# WHAT THE TASK REQUIRES
Please reproduce the data below exactly, from the first line through the line containing "achieved by employing", and leave every later line out.

# Stored data

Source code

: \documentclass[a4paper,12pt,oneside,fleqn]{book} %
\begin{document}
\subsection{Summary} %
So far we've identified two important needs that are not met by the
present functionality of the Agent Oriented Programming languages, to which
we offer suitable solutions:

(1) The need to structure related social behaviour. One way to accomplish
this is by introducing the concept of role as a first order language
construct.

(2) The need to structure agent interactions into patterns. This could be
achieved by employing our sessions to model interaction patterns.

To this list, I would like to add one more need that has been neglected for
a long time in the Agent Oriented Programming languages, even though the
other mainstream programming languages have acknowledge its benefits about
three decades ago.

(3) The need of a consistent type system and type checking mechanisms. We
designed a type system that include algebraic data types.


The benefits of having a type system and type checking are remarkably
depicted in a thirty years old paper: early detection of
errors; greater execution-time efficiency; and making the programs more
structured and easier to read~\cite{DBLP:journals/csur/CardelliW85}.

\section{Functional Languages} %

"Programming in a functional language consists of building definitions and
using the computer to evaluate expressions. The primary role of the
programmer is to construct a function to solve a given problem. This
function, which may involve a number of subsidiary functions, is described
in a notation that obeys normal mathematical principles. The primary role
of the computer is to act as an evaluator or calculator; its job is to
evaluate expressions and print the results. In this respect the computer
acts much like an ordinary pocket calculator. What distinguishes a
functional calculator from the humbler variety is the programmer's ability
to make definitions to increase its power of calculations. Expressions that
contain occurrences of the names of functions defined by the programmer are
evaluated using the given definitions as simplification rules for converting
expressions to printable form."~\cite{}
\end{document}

# ANSWER TO THIS PROBLEM
Source code

: \documentclass[a4paper,12pt,oneside,fleqn]{book} %
\begin{document}
\subsection{Summary} %
So far we've identified two important needs that are not met by the
present functionality of the Agent Oriented Programming languages, to which
we offer suitable solutions:

(1) The need to structure related social behaviour. One way to accomplish
this is by introducing the concept of role as a first order language
construct.

(2) The need to structure agent interactions into patterns. This could be
achieved by employing our sessions to model interaction patterns.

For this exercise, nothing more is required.